An insecurity expert has found that Siemens industrial control systems, upon which the world’s infrastructure depends, are packed full of vulnerabilities.
The vulnerabilities exist in Siemens programmable logic controllers, or PLCs, which was the same gear that were targeted by the Stuxnet worm which brought the Iranian nuclear programme to its knees.
They are also used in nuclear facilities and other critical infrastructures, as well as in commercial manufacturing plants that make everything from pharmaceuticals to automobiles.
Dillon Beresford, the security researcher with NSS Labs, told Wired that he had even found a hard-coded username and password that would let attackers reprogram the systems with malicious commands. Beresford said that he could log in via telnet and http, dump memory, delete files and execute commands.
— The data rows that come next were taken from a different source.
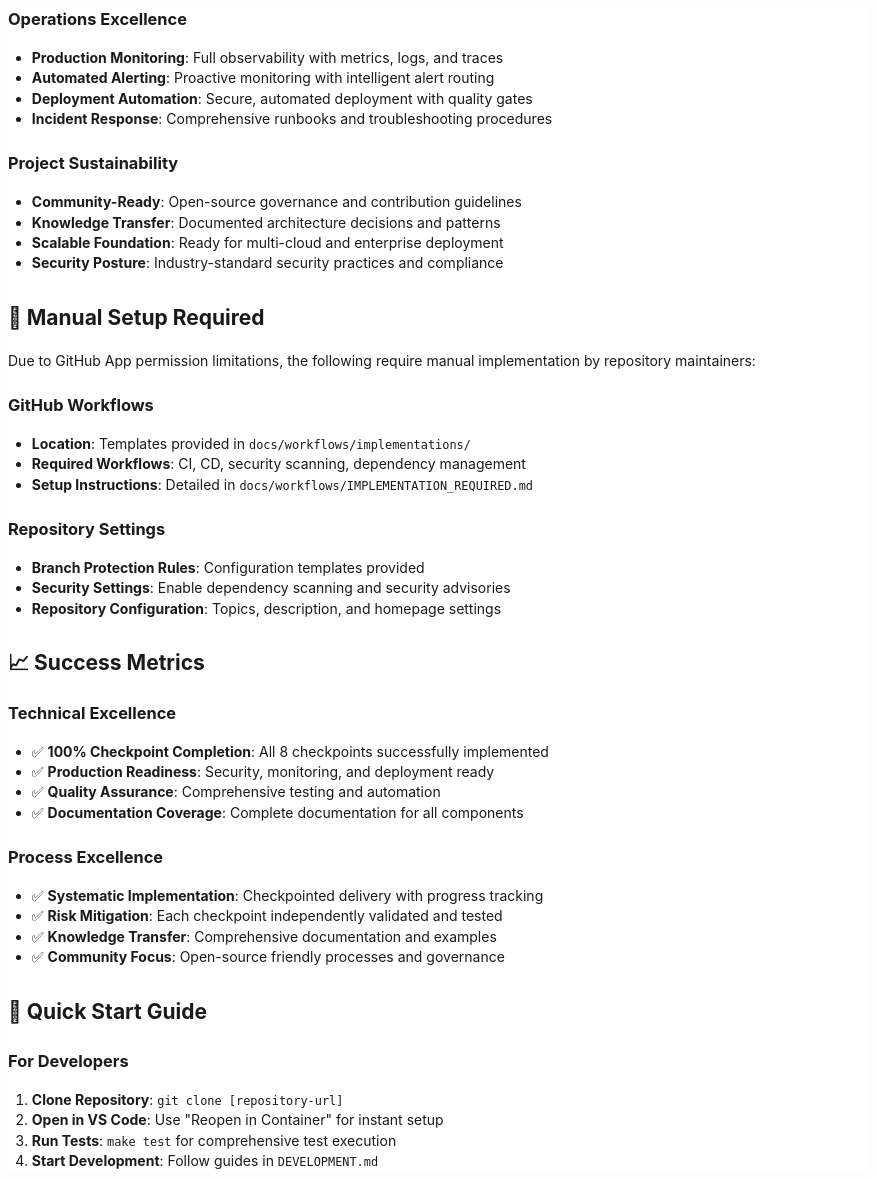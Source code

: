 ### Operations Excellence
- **Production Monitoring**: Full observability with metrics, logs, and traces
- **Automated Alerting**: Proactive monitoring with intelligent alert routing
- **Deployment Automation**: Secure, automated deployment with quality gates
- **Incident Response**: Comprehensive runbooks and troubleshooting procedures

### Project Sustainability
- **Community-Ready**: Open-source governance and contribution guidelines
- **Knowledge Transfer**: Documented architecture decisions and patterns
- **Scalable Foundation**: Ready for multi-cloud and enterprise deployment
- **Security Posture**: Industry-standard security practices and compliance

## 🚨 Manual Setup Required

Due to GitHub App permission limitations, the following require manual implementation by repository maintainers:

### GitHub Workflows
- **Location**: Templates provided in `docs/workflows/implementations/`
- **Required Workflows**: CI, CD, security scanning, dependency management
- **Setup Instructions**: Detailed in `docs/workflows/IMPLEMENTATION_REQUIRED.md`

### Repository Settings
- **Branch Protection Rules**: Configuration templates provided
- **Security Settings**: Enable dependency scanning and security advisories
- **Repository Configuration**: Topics, description, and homepage settings

## 📈 Success Metrics

### Technical Excellence
- ✅ **100% Checkpoint Completion**: All 8 checkpoints successfully implemented
- ✅ **Production Readiness**: Security, monitoring, and deployment ready
- ✅ **Quality Assurance**: Comprehensive testing and automation
- ✅ **Documentation Coverage**: Complete documentation for all components

### Process Excellence
- ✅ **Systematic Implementation**: Checkpointed delivery with progress tracking
- ✅ **Risk Mitigation**: Each checkpoint independently validated and tested
- ✅ **Knowledge Transfer**: Comprehensive documentation and examples
- ✅ **Community Focus**: Open-source friendly processes and governance

## 🔗 Quick Start Guide

### For Developers
1. **Clone Repository**: `git clone [repository-url]`
2. **Open in VS Code**: Use "Reopen in Container" for instant setup
3. **Run Tests**: `make test` for comprehensive test execution
4. **Start Development**: Follow guides in `DEVELOPMENT.md`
Beresford was going to discuss a few of the vulnerabilities at TakeDownCon in Texas in May, but pulled the talk after Siemens and the Department of Homeland Security were a little worried about the content.
Since then he has found more holes which would allow attackers to bypass authentication protection in the PLCs and reprogram them, or issue a “stop” command to halt them. True, they all require the attacker to have access to the network on which the PLCs run, but that was a similar problem that Stuxnet had and that did not stop it.
Beresford has been been working with DHS’s Industrial Control Systems Cyber Emergency Response Team, or ICS-CERT, to validate and disclose the vulnerabilities, and plans to withhold some information, as well as actual exploit code, until Siemens has a chance to patch the vulnerabilities that can be fixed.